Results from that effort soon will be added to the public health division's Web site, bringing context to the vital statistics data, according to the agency.
Building the base. To get to where they are now, states have had to balance on the leading edge of communications technology, sometimes switching strategies in midstream to take advantage of innovations.
After developing a small system for use by public health staff, the Georgia proj-ect was broadened in 1995 to move the network concept to another technology platform capable of supporting a large number of users and multiple databases.
As the system was being developed, the Web "began to change the way the world was doing business," according to an overview of the public health division's integrated information systems strategy. "Opportunities became apparent like never before that allowed for the sharing of information and the linking of data with information and analyses." The plan was revised to incorporate Web capabilities.
The Cornerstone system in Illinois has its roots in a personal-computer-based system developed in 1989 that automated the state's Women, Infants and Children program, says Nelson of the office of community health.
From that foundation, the venture has integrated new system features and capacity incrementally, setting up locations around the state and integrating them with the central processing computer of the public health department.
The local-area networks collect and process client information, transmitting much of it to the central computer processing operation. The wide-area network linking the local sites allows sharing of appropriate data about public-assistance clients.
Financial support. That level of information system capacity, as healthcare executives know by now, doesn't come cheap. But states have avenues available that the private sector doesn't, such as grants and tax-supported appropriations.
The Illinois program got started when state officials talked federal officials into allowing part of a $1 million grant for a Healthy Start assistance program to be used to build one computer system for all federal programs, Nelson says.
In the interest of heading off incompatibility, Illinois was permitted to commingle funds from the Department of Agriculture, Social Security Administration, Centers for Disease Control and Prevention and the state's general revenues to finance implementation and procure computer hardware, he says.
Total cost of development and operation will reach $30 million by November, Nelson says. Over the years, the system has grown to 3,000 workstations at 350 sites, offering a 1-to-1 ratio of terminals to workers-nurses, doctors, nutritionists and clerks who regularly use the system in their work. The department spends $1.5 million a year just in training.
In California, the Robert Wood Johnson Foundation awarded a four-year, $1 million grant to begin operation of the CHIPP system, says Barthels, the assistant project director. With that grant about to run out, Gov. Pete Wilson is supporting continuation of the program through a proposed two-year, $472,000 appropriation.
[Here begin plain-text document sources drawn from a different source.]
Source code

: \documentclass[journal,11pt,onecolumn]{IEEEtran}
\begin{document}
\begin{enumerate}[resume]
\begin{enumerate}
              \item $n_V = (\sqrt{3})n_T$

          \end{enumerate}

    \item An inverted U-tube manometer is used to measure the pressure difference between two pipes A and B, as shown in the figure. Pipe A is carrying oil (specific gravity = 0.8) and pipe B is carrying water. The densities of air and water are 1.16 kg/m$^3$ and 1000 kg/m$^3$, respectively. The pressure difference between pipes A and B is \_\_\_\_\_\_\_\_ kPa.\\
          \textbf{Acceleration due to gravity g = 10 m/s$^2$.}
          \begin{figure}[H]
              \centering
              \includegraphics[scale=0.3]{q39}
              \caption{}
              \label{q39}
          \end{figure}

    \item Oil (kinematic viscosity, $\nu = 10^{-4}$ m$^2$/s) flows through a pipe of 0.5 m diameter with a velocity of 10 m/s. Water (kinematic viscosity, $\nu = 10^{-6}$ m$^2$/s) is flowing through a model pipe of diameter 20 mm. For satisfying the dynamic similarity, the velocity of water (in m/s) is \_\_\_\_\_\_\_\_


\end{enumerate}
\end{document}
The Georgia project originally received a $5.2 million grant from the Atlanta-based Robert W. Woodruff Foundation to build the wide-area computer network that forms the framework for the statewide system, says McKenna, the project manager.
In 1995 the Atlanta-based CDC awarded a three-year grant to help fund the information system's software development, which cost about $1.2 million. The public health division is looking to the state Legislature to continue supporting the effort when the latest grant expires after this year, McKenna says.